November 2023

Trade, not terror

The atrocities committed last month by the terror group Hamas crossed a line in brutality that has shaken the global establishment.  

Part of the shock came from the reckless cruelty, and the fact that a corrupt, violent and nihilist organisation has been allowed to act as the elected government of the Gaza Strip since 2006.

While Israel’s response is understandable, it moves the situation nowhere towards resolution.

The question for Asia is: what can the region learn from the crisis and, of equal importance, what can it teach in showing how advocating trade, not war, is the policy that brings security and improves citizens’ lives?

Within current mindsets, the 75-year-long deadlock between Israel and its neighbours has no solution, and this threatens stability and development throughout the whole Middle East.

Government leaders flew into Israel to show support. The American Secretary of State travelled from capital to Middle Eastern capital, recreating the decades-old shuttle diplomacy of his predecessors.

Palestinian supporters took to city streets from London to Jakarta, highlighting complexities of history and grievances that go far beyond the massacre of October 7th.

As in so many conflicts, the intense bombing of Gaza shows that however many enemy are killed and buildings flattened, peace will not emerge until the idea itself is crushed –in this case Hamas’ view that the world would be a better place with the destruction of Israel.

The Indo-Pacific is filled with similar intractable disputes. Pakistan-India, India-China and China-Taiwan immediately come to mind, while hot war insurgencies continue in dictatorial Myanmar and China’s claim over the South China Sea focuses global attention.

Others are less well-known: the disputed islands between Japan and Russia, two Asian nations which still have no peace treaty after the Second World War; the Muslim unrest in southern Thailand and, for many years, the numerous Bangladesh and Indian enclaves on each other’s territory.

Some of this tension has flared into situations similar to those of Israel and Palestine. Myanmar’s 2017 violent expulsion of its Rohingya community is a recent example. 

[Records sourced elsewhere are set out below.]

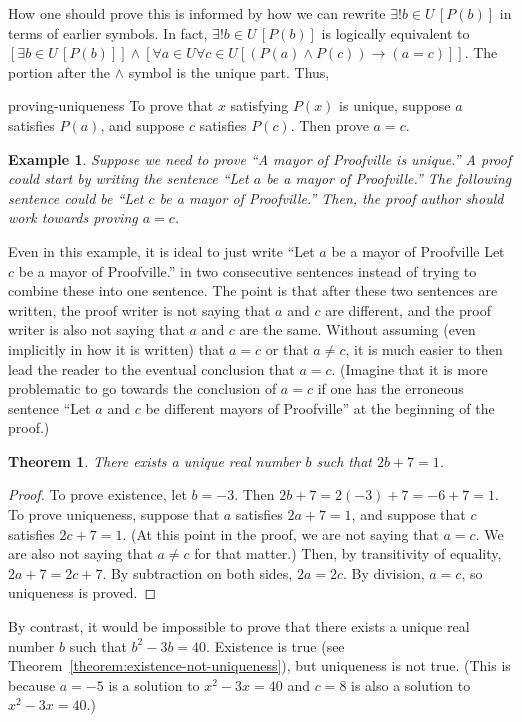 \documentclass{book}
\newcounter{ekcounter}%
\theoremstyle{ekimcustom}
\newtheorem{theorem}[ekcounter]{Theorem}
\newtheorem{example}[ekcounter]{Example}
\begin{document}
How one should prove this is informed by how we can rewrite $\exists ! b \in U\,[P(b)]$ in terms of earlier symbols. In fact, $\exists ! b \in U\,[P(b)]$ is logically equivalent to $[\exists b \in U\,[P(b)]] \wedge [\forall a \in U \forall c \in U [(P(a) \wedge P(c)) \rightarrow (a=c)]]$. The portion after the $\wedge$ symbol is the unique part. Thus,
\begin{bmethod}{}{proving-uniqueness}
To prove that $x$ satisfying $P(x)$ is unique, suppose $a$ satisfies $P(a)$, and suppose $c$ satisfies $P(c)$. Then prove $a=c$.
\end{bmethod}

\begin{example}
Suppose we need to prove ``A mayor of Proofville is unique.'' A proof could start by writing the sentence ``Let $a$ be a mayor of Proofville.'' The following sentence could be ``Let $c$ be a mayor of Proofville.'' Then, the proof author should work towards proving $a=c$.
\end{example}
Even in this example, it is ideal to just write ``Let $a$ be a mayor of Proofville Let $c$ be a mayor of Proofville.'' in two consecutive sentences instead of trying to combine these into one sentence. The point is that after these two sentences are written, the proof writer is not saying that $a$ and $c$ are different, and the proof writer is also not saying that $a$ and $c$ are the same. Without assuming (even implicitly in how it is written) that $a=c$ or that $a\not=c$, it is much easier to then lead the reader to the eventual conclusion that $a=c$. (Imagine that it is more problematic to go towards the conclusion of $a=c$ if one has the erroneous sentence ``Let $a$ and $c$ be different mayors of Proofville'' at the beginning of the proof.)

\begin{theorem}
There exists a unique real number $b$ such that $2b+7=1$.
\end{theorem}
\begin{proof}
To prove existence, let $b=-3$. Then $2b+7=2(-3)+7=-6+7=1$. To prove uniqueness, suppose that $a$ satisfies $2a+7=1$, and suppose that $c$ satisfies $2c+7=1$. (At this point in the proof, we are not saying that $a=c$. We are also not saying that $a \not= c$ for that matter.) Then, by transitivity of equality, $2a+7=2c+7$. By subtraction on both sides, $2a=2c$. By division, $a=c$, so uniqueness is proved.
\end{proof}
By contrast, it would be impossible to prove that there exists a unique real number $b$ such that $b^2-3b=40$. Existence is true (see Theorem~\ref{theorem:existence-not-uniqueness}), but uniqueness is not true. (This is because $a=-5$ is a solution to $x^2-3x=40$ and $c=8$ is also a solution to $x^2-3x=40$.)
\end{document}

But, as of now, the world’s hot conflicts rage in Europe and the Middle East, while the Indo-Pacific, although strained in places, remains relatively quiet.

Asian leaders have kept it like this largely by accepting realities.

After visiting Israel, US President Jo Biden gave an address to the nation in which he underlined two of these realities.

One is the unifying strand between the crises in Gaza and Ukraine, with Hamas and Vladimir Putin sharing a common thread in wanting to annihilate a neighbouring country. Therefore, Israel and Ukraine had America’s full support.

The second was an unpalatable truth for those harbouring pipe dreams of overturning the current global order, in that American leadership still held the world together.

Biden’s unequivocal statement coincided with Putin’s visit to Beijing, aimed at displaying the strength of the relationship between these two big beasts of authoritarian power.

Putin believes he can bomb and kill his way into recreating the Soviet Union and President Xi Jinping continues to argue that the strong, forward-looking modern China he inherited from his predecessors would somehow be a better place if it went to war against Taiwan.

Yet, in terms of global leadership, the hard facts are that Russia and China are apprentice minnows, each sharing macabre dreams that would impact badly on all our lives.

If we couple these fantasies with their choice of allies such as North Korea, Syria and Iran, we rapidly envisage exactly the type of world order in which we do not wish to live.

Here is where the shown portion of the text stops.